Segment Start: Data for review

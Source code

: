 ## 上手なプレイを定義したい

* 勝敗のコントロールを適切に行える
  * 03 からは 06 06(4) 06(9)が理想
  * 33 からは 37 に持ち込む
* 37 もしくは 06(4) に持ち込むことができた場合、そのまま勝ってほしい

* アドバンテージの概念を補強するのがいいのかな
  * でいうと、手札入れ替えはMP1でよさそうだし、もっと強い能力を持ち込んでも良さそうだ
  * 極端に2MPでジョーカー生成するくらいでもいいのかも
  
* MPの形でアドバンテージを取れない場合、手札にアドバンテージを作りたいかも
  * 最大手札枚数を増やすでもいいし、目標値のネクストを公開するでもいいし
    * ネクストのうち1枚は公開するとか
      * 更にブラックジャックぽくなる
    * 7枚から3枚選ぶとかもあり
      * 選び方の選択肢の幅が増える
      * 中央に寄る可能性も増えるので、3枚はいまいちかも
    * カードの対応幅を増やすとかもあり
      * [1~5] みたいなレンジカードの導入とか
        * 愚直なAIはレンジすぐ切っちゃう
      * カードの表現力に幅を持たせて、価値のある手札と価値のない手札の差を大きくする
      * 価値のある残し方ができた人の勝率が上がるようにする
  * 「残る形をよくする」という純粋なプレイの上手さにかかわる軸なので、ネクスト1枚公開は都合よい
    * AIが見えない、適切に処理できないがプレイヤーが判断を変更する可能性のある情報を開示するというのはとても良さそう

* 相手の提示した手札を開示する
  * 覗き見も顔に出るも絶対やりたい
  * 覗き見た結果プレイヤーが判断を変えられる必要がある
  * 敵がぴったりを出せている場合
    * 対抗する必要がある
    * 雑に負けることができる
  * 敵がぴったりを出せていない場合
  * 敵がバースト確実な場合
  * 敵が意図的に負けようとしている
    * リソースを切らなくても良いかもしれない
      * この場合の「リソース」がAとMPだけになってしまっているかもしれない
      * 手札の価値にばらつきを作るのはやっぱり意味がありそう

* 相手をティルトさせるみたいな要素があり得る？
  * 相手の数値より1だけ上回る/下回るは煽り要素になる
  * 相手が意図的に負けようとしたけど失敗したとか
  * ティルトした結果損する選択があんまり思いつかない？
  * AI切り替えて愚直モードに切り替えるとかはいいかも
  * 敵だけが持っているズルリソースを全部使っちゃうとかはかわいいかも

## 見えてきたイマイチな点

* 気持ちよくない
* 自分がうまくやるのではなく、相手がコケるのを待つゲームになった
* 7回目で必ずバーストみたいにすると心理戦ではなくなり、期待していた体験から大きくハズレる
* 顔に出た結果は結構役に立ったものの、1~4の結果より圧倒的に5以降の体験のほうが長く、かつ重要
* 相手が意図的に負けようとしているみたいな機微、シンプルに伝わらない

Segment End: Data for review

## Action item
Restate all of the entries exactly, please.

## Written solution
Source code

: ## 上手なプレイを定義したい

* 勝敗のコントロールを適切に行える
  * 03 からは 06 06(4) 06(9)が理想
  * 33 からは 37 に持ち込む
* 37 もしくは 06(4) に持ち込むことができた場合、そのまま勝ってほしい

* アドバンテージの概念を補強するのがいいのかな
  * でいうと、手札入れ替えはMP1でよさそうだし、もっと強い能力を持ち込んでも良さそうだ
  * 極端に2MPでジョーカー生成するくらいでもいいのかも
  
* MPの形でアドバンテージを取れない場合、手札にアドバンテージを作りたいかも
  * 最大手札枚数を増やすでもいいし、目標値のネクストを公開するでもいいし
    * ネクストのうち1枚は公開するとか
      * 更にブラックジャックぽくなる
    * 7枚から3枚選ぶとかもあり
      * 選び方の選択肢の幅が増える
      * 中央に寄る可能性も増えるので、3枚はいまいちかも
    * カードの対応幅を増やすとかもあり
      * [1~5] みたいなレンジカードの導入とか
        * 愚直なAIはレンジすぐ切っちゃう
      * カードの表現力に幅を持たせて、価値のある手札と価値のない手札の差を大きくする
      * 価値のある残し方ができた人の勝率が上がるようにする
  * 「残る形をよくする」という純粋なプレイの上手さにかかわる軸なので、ネクスト1枚公開は都合よい
    * AIが見えない、適切に処理できないがプレイヤーが判断を変更する可能性のある情報を開示するというのはとても良さそう

* 相手の提示した手札を開示する
  * 覗き見も顔に出るも絶対やりたい
  * 覗き見た結果プレイヤーが判断を変えられる必要がある
  * 敵がぴったりを出せている場合
    * 対抗する必要がある
    * 雑に負けることができる
  * 敵がぴったりを出せていない場合
  * 敵がバースト確実な場合
  * 敵が意図的に負けようとしている
    * リソースを切らなくても良いかもしれない
      * この場合の「リソース」がAとMPだけになってしまっているかもしれない
      * 手札の価値にばらつきを作るのはやっぱり意味がありそう

* 相手をティルトさせるみたいな要素があり得る？
  * 相手の数値より1だけ上回る/下回るは煽り要素になる
  * 相手が意図的に負けようとしたけど失敗したとか
  * ティルトした結果損する選択があんまり思いつかない？
  * AI切り替えて愚直モードに切り替えるとかはいいかも
  * 敵だけが持っているズルリソースを全部使っちゃうとかはかわいいかも

## 見えてきたイマイチな点

* 気持ちよくない
* 自分がうまくやるのではなく、相手がコケるのを待つゲームになった
* 7回目で必ずバーストみたいにすると心理戦ではなくなり、期待していた体験から大きくハズレる
* 顔に出た結果は結構役に立ったものの、1~4の結果より圧倒的に5以降の体験のほうが長く、かつ重要
* 相手が意図的に負けようとしているみたいな機微、シンプルに伝わらない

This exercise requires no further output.